Recuperano Fiat e Telecom

Crolla Fortis (meno 77,7%) in Olanda

Nuovo rialzo a Piazza Affari (+3,46% a 17.717 punti il MIbtel e +3,66% a 23.471 l’S&P/Mib)) a 24 ore dal record di lunedì. Milano sale così di tre punti dopo aver sfiorato in mattinata una crescita del 7%, ma l’inversione di Wall Street, passata in negativo dopo una chiusura al rialzo, ha tarpato le ali a tutte le piazze europee costringendole a chiudere sotto i massimi di giornata. Il titolo migliore del paniere principale è comunque rimasto Seat Pg (ne parliamo a parte).
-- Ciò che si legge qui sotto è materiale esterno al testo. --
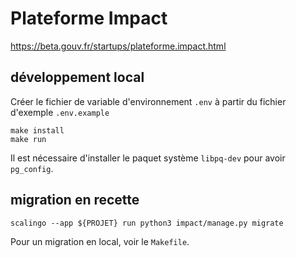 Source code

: # Plateforme Impact

https://beta.gouv.fr/startups/plateforme.impact.html


## développement local

Créer le fichier de variable d'environnement `.env` à partir du fichier d'exemple `.env.example`

```
make install
make run
```

Il est nécessaire d'installer le paquet système `libpq-dev` pour avoir `pg_config`.


## migration en recette


```
scalingo --app ${PROJET} run python3 impact/manage.py migrate
```

Pour un migration en local, voir le `Makefile`. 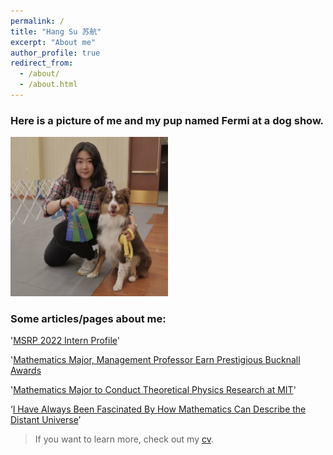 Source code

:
 ```yaml
---
permalink: /
title: "Hang Su 苏航"
excerpt: "About me"
author_profile: true
redirect_from: 
  - /about/
  - /about.html
---
```


 <!-- I will be attending the University of Michigan, Ann Arbor, in 2024 to pursue a PhD degree in Astronomy and Astrophysics. I am also an intern at [Periemter Institute for Theoretical Physics](https://perimeterinstitute.ca/) and [MIT Kavli Institute for Astrophysics and Space Research](https://space.mit.edu/) doing astrophysics research. -->

### Here is a picture of me and my pup named Fermi at a dog show.
 <p>
  <img alt="Fermi" src="/images/Fermi.JPG" width="50%">
</p>

### Some articles/pages about me:

 '[MSRP 2022 Intern Profile](https://oge.mit.edu/msrp/profiles/hang-su/)'

 '[Mathematics Major, Management Professor Earn Prestigious Bucknall Awards](https://www.newhaven.edu/news/blog/2022/bucknall-awards.php)

 '[Mathematics Major to Conduct Theoretical Physics Research at MIT](https://www.newhaven.edu/news/blog/2022/hang-su.php?utm_source=2022-03-20&utm_medium=email&utm_campaign=weeklygallop)'

 ‘[I Have Always Been Fascinated By How Mathematics Can Describe the Distant Universe](https://www.newhaven.edu/news/blog/2021/hang-su-surf.php)’

> If you want to learn more, check out my [cv](/files/Hang_Su_CV.pdf). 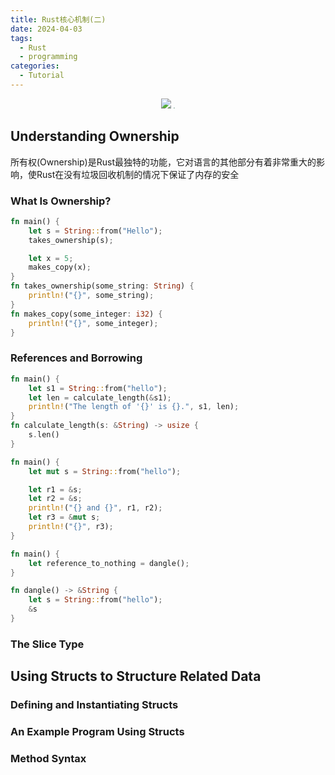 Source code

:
 ```yaml
---
title: Rust核心机制(二)
date: 2024-04-03
tags: 
  - Rust
  - programming
categories: 
  - Tutorial
---
```


<div style="text-align: center">
<img src="https://www.rust-lang.org/static/images/rust-logo-blk.svg" style="display: inline-block; vertical-align= middle;">
<img src="https://mdstore.oss-cn-beijing.aliyuncs.com/markdown/rust_crab_logo.png" style="zoom: 12%; display: inline-block; vertical-align= middle;"/>
</div>

## Understanding Ownership

所有权(Ownership)是Rust最独特的功能，它对语言的其他部分有着非常重大的影响，使Rust在没有垃圾回收机制的情况下保证了内存的安全

### What Is Ownership?



```rust
fn main() {
    let s = String::from("Hello");
    takes_ownership(s);

    let x = 5;
    makes_copy(x);
}
fn takes_ownership(some_string: String) {
    println!("{}", some_string);
}
fn makes_copy(some_integer: i32) {
    println!("{}", some_integer);
}
```



### References and Borrowing



```rust
fn main() {
    let s1 = String::from("hello");
    let len = calculate_length(&s1);
    println!("The length of '{}' is {}.", s1, len);
}
fn calculate_length(s: &String) -> usize {
    s.len()
}
```



```rust
fn main() {
    let mut s = String::from("hello");

    let r1 = &s;
    let r2 = &s;
    println!("{} and {}", r1, r2);
    let r3 = &mut s;
    println!("{}", r3);
}
```



```rust
fn main() {
    let reference_to_nothing = dangle();
}

fn dangle() -> &String {
    let s = String::from("hello");
    &s
}
```



### The Slice Type



## Using Structs to Structure Related Data



### Defining and Instantiating Structs



### An Example Program Using Structs



### Method Syntax



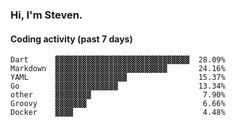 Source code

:### Hi, I'm Steven.

#### Coding activity (past 7 days)
```
Dart      ▓▓▓▓▓▓▓▓▓▓▓▓▓▓▓▓▓▓▓▓▓▓▓▓▓▓▓▓▓▓  28.09%
Markdown  ▓▓▓▓▓▓▓▓▓▓▓▓▓▓▓▓▓▓▓▓▓▓▓▓▓       24.16%
YAML      ▓▓▓▓▓▓▓▓▓▓▓▓▓▓▓▓                15.37%
Go        ▓▓▓▓▓▓▓▓▓▓▓▓▓▓                  13.34%
other     ▓▓▓▓▓▓▓▓                         7.90%
Groovy    ▓▓▓▓▓▓▓                          6.66%
Docker    ▓▓▓▓                             4.48%
```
Rialzi sostenuti anche per alcune banche come Banco Popolare (+9,83%) che sfrutta il rally della controllata Italease (+15%) che festeggia l’accordo con Dz. Bene anche Intesa Sanpaolo (+2,96%), Unicredit (+4,92%) e soprattutto Ubi Banca (+6,58%). Sul fronte assicurativo non replica il megarialzo di ieri Fonsai (-3,64%), mentre Unipol cresce del 7,93%. Sul fronte industriale ok Pirelli e Fiat che salgono del 7%, mentre Telecom prosegue nel recupero: +5%. In Europa, Francoforte +2,7%, Londra +3,23%, Parigi +2,75% e Madrid +2,7%. La migliore è stata Zurigo (+5,1%), al traino dei guadagno di Ubs (+12,04%) e Crédit Suisse (+15,24%). È girata in rosso invece Amsterdam (-0,27%), zavorrata da Fortis (-77,73%). Nel comparto bancario (+2,58% il sottoindice Stoxx), sono scivolate Dexia (-15,2%) e Bnp (-4,45%) a Parigi. I titoli sono stati penalizzati rispettivamente dalle voci, smentite, di una nazionalizzazione in arrivo. Bene, invece, SocGén (+8,16%) e Axa (+7,04%), oltre che Barclays (+14,29%) a Londra, Deutsche Bank (+9,58%) a Francoforte, Banco Popular (+6,13%) e Bbva (+6,12%) a Madrid. A Londra, infine, nuova giornata nera per Hbos (-13,81%) e Lloyds (-6,17%).